Start of The input

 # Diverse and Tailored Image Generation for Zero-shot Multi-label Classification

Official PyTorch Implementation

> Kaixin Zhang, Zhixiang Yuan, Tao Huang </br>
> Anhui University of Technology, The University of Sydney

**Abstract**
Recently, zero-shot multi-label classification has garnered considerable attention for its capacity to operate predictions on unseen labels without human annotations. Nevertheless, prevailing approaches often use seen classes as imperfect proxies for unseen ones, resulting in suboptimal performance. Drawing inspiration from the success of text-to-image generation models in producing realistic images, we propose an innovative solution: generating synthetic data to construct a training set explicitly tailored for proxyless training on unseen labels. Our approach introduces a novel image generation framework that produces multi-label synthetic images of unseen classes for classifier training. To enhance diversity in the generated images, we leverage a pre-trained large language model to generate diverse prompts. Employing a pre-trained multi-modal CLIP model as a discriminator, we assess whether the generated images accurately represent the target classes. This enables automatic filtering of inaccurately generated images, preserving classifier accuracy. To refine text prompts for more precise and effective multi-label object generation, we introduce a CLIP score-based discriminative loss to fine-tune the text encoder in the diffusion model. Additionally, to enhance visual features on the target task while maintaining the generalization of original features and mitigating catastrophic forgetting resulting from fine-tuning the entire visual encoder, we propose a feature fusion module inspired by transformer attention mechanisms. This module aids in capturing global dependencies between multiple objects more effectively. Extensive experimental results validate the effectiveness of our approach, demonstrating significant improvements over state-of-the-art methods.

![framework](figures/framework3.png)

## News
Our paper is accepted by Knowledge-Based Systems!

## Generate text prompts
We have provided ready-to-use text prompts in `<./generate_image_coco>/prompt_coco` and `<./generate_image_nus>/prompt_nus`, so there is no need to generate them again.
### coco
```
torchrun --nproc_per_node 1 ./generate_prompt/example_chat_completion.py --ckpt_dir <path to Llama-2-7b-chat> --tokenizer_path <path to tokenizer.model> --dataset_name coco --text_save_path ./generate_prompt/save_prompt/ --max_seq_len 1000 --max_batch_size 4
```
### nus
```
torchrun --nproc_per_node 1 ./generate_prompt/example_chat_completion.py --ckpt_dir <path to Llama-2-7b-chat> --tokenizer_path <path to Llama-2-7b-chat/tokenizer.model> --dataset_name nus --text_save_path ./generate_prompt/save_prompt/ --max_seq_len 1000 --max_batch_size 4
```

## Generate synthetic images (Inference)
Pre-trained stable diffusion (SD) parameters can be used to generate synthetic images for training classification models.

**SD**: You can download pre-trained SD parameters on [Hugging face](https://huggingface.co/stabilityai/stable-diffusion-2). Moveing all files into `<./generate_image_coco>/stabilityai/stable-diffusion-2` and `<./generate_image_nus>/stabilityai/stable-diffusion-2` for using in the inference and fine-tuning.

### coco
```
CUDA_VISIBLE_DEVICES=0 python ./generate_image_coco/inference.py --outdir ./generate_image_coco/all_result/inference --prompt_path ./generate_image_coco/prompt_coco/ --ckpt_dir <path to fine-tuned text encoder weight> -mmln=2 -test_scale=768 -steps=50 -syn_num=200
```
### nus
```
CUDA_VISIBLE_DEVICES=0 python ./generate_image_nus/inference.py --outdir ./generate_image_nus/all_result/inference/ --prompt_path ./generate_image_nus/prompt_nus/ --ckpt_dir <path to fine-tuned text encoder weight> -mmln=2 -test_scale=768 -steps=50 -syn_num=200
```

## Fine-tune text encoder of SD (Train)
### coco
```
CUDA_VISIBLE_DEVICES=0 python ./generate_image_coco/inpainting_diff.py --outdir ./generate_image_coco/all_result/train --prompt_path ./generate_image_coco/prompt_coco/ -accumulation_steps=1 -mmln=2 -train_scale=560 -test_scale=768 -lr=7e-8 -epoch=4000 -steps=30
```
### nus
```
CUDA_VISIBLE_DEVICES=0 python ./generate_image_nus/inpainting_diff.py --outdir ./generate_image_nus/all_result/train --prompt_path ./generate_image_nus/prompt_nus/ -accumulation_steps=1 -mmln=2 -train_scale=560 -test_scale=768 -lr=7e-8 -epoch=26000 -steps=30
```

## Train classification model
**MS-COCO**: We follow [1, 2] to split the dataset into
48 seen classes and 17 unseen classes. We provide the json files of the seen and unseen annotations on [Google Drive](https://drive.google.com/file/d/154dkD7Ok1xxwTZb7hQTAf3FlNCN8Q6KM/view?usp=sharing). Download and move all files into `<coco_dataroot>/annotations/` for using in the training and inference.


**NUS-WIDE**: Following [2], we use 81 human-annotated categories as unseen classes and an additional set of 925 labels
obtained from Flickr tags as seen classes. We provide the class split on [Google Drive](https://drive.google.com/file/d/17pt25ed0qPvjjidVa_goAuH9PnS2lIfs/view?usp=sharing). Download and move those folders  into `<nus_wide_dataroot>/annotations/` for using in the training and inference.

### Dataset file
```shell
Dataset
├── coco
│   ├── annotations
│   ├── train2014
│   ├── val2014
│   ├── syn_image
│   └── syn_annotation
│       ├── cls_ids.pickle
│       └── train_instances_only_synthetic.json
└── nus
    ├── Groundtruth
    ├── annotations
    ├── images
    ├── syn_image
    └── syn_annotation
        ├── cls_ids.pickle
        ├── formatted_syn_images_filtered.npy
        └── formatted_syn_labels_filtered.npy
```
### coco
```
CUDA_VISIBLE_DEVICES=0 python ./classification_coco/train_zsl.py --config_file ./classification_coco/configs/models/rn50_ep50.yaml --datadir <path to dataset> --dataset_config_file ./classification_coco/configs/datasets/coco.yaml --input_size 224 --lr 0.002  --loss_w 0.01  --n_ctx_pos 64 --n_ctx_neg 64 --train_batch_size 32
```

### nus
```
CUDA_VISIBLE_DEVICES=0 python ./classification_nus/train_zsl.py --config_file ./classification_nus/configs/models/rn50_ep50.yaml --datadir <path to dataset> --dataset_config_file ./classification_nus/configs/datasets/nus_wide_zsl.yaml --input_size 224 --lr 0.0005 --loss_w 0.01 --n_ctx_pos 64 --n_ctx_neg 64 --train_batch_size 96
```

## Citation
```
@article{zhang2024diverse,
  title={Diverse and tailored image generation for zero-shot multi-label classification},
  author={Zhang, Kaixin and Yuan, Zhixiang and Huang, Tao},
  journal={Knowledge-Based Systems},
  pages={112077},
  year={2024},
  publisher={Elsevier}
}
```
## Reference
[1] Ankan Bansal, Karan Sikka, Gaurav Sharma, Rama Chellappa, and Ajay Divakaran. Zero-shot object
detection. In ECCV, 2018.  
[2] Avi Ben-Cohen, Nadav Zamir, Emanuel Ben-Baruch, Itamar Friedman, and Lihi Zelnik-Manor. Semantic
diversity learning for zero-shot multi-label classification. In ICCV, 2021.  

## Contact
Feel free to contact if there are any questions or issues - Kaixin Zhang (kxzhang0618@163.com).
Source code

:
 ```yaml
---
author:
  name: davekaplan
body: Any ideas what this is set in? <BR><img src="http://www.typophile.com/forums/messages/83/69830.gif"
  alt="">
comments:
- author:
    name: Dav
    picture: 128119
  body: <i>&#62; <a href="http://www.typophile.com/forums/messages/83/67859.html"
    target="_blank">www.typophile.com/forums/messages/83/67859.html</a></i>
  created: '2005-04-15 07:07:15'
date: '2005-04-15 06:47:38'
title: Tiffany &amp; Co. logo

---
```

End of The input

Return each line above exactly as it appears.

 # Diverse and Tailored Image Generation for Zero-shot Multi-label Classification

Official PyTorch Implementation

> Kaixin Zhang, Zhixiang Yuan, Tao Huang </br>
> Anhui University of Technology, The University of Sydney

**Abstract**
Recently, zero-shot multi-label classification has garnered considerable attention for its capacity to operate predictions on unseen labels without human annotations. Nevertheless, prevailing approaches often use seen classes as imperfect proxies for unseen ones, resulting in suboptimal performance. Drawing inspiration from the success of text-to-image generation models in producing realistic images, we propose an innovative solution: generating synthetic data to construct a training set explicitly tailored for proxyless training on unseen labels. Our approach introduces a novel image generation framework that produces multi-label synthetic images of unseen classes for classifier training. To enhance diversity in the generated images, we leverage a pre-trained large language model to generate diverse prompts. Employing a pre-trained multi-modal CLIP model as a discriminator, we assess whether the generated images accurately represent the target classes. This enables automatic filtering of inaccurately generated images, preserving classifier accuracy. To refine text prompts for more precise and effective multi-label object generation, we introduce a CLIP score-based discriminative loss to fine-tune the text encoder in the diffusion model. Additionally, to enhance visual features on the target task while maintaining the generalization of original features and mitigating catastrophic forgetting resulting from fine-tuning the entire visual encoder, we propose a feature fusion module inspired by transformer attention mechanisms. This module aids in capturing global dependencies between multiple objects more effectively. Extensive experimental results validate the effectiveness of our approach, demonstrating significant improvements over state-of-the-art methods.

![framework](figures/framework3.png)

## News
Our paper is accepted by Knowledge-Based Systems!

## Generate text prompts
We have provided ready-to-use text prompts in `<./generate_image_coco>/prompt_coco` and `<./generate_image_nus>/prompt_nus`, so there is no need to generate them again.
### coco
```
torchrun --nproc_per_node 1 ./generate_prompt/example_chat_completion.py --ckpt_dir <path to Llama-2-7b-chat> --tokenizer_path <path to tokenizer.model> --dataset_name coco --text_save_path ./generate_prompt/save_prompt/ --max_seq_len 1000 --max_batch_size 4
```
### nus
```
torchrun --nproc_per_node 1 ./generate_prompt/example_chat_completion.py --ckpt_dir <path to Llama-2-7b-chat> --tokenizer_path <path to Llama-2-7b-chat/tokenizer.model> --dataset_name nus --text_save_path ./generate_prompt/save_prompt/ --max_seq_len 1000 --max_batch_size 4
```

## Generate synthetic images (Inference)
Pre-trained stable diffusion (SD) parameters can be used to generate synthetic images for training classification models.

**SD**: You can download pre-trained SD parameters on [Hugging face](https://huggingface.co/stabilityai/stable-diffusion-2). Moveing all files into `<./generate_image_coco>/stabilityai/stable-diffusion-2` and `<./generate_image_nus>/stabilityai/stable-diffusion-2` for using in the inference and fine-tuning.

### coco
```
CUDA_VISIBLE_DEVICES=0 python ./generate_image_coco/inference.py --outdir ./generate_image_coco/all_result/inference --prompt_path ./generate_image_coco/prompt_coco/ --ckpt_dir <path to fine-tuned text encoder weight> -mmln=2 -test_scale=768 -steps=50 -syn_num=200
```
### nus
```
CUDA_VISIBLE_DEVICES=0 python ./generate_image_nus/inference.py --outdir ./generate_image_nus/all_result/inference/ --prompt_path ./generate_image_nus/prompt_nus/ --ckpt_dir <path to fine-tuned text encoder weight> -mmln=2 -test_scale=768 -steps=50 -syn_num=200
```

## Fine-tune text encoder of SD (Train)
### coco
```
CUDA_VISIBLE_DEVICES=0 python ./generate_image_coco/inpainting_diff.py --outdir ./generate_image_coco/all_result/train --prompt_path ./generate_image_coco/prompt_coco/ -accumulation_steps=1 -mmln=2 -train_scale=560 -test_scale=768 -lr=7e-8 -epoch=4000 -steps=30
```
### nus
```
CUDA_VISIBLE_DEVICES=0 python ./generate_image_nus/inpainting_diff.py --outdir ./generate_image_nus/all_result/train --prompt_path ./generate_image_nus/prompt_nus/ -accumulation_steps=1 -mmln=2 -train_scale=560 -test_scale=768 -lr=7e-8 -epoch=26000 -steps=30
```

## Train classification model
**MS-COCO**: We follow [1, 2] to split the dataset into
48 seen classes and 17 unseen classes. We provide the json files of the seen and unseen annotations on [Google Drive](https://drive.google.com/file/d/154dkD7Ok1xxwTZb7hQTAf3FlNCN8Q6KM/view?usp=sharing). Download and move all files into `<coco_dataroot>/annotations/` for using in the training and inference.


**NUS-WIDE**: Following [2], we use 81 human-annotated categories as unseen classes and an additional set of 925 labels
obtained from Flickr tags as seen classes. We provide the class split on [Google Drive](https://drive.google.com/file/d/17pt25ed0qPvjjidVa_goAuH9PnS2lIfs/view?usp=sharing). Download and move those folders  into `<nus_wide_dataroot>/annotations/` for using in the training and inference.

### Dataset file
```shell
Dataset
├── coco
│   ├── annotations
│   ├── train2014
│   ├── val2014
│   ├── syn_image
│   └── syn_annotation
│       ├── cls_ids.pickle
│       └── train_instances_only_synthetic.json
└── nus
    ├── Groundtruth
    ├── annotations
    ├── images
    ├── syn_image
    └── syn_annotation
        ├── cls_ids.pickle
        ├── formatted_syn_images_filtered.npy
        └── formatted_syn_labels_filtered.npy
```
### coco
```
CUDA_VISIBLE_DEVICES=0 python ./classification_coco/train_zsl.py --config_file ./classification_coco/configs/models/rn50_ep50.yaml --datadir <path to dataset> --dataset_config_file ./classification_coco/configs/datasets/coco.yaml --input_size 224 --lr 0.002  --loss_w 0.01  --n_ctx_pos 64 --n_ctx_neg 64 --train_batch_size 32
```

### nus
```
CUDA_VISIBLE_DEVICES=0 python ./classification_nus/train_zsl.py --config_file ./classification_nus/configs/models/rn50_ep50.yaml --datadir <path to dataset> --dataset_config_file ./classification_nus/configs/datasets/nus_wide_zsl.yaml --input_size 224 --lr 0.0005 --loss_w 0.01 --n_ctx_pos 64 --n_ctx_neg 64 --train_batch_size 96
```

## Citation
```
@article{zhang2024diverse,
  title={Diverse and tailored image generation for zero-shot multi-label classification},
  author={Zhang, Kaixin and Yuan, Zhixiang and Huang, Tao},
  journal={Knowledge-Based Systems},
  pages={112077},
  year={2024},
  publisher={Elsevier}
}
```
## Reference
[1] Ankan Bansal, Karan Sikka, Gaurav Sharma, Rama Chellappa, and Ajay Divakaran. Zero-shot object
detection. In ECCV, 2018.  
[2] Avi Ben-Cohen, Nadav Zamir, Emanuel Ben-Baruch, Itamar Friedman, and Lihi Zelnik-Manor. Semantic
diversity learning for zero-shot multi-label classification. In ICCV, 2021.  

## Contact
Feel free to contact if there are any questions or issues - Kaixin Zhang (kxzhang0618@163.com).
Source code

:
 ```yaml
---
author:
  name: davekaplan
body: Any ideas what this is set in? <BR><img src="http://www.typophile.com/forums/messages/83/69830.gif"
  alt="">
comments:
- author:
    name: Dav
    picture: 128119
  body: <i>&#62; <a href="http://www.typophile.com/forums/messages/83/67859.html"
    target="_blank">www.typophile.com/forums/messages/83/67859.html</a></i>
  created: '2005-04-15 07:07:15'
date: '2005-04-15 06:47:38'
title: Tiffany &amp; Co. logo

---
```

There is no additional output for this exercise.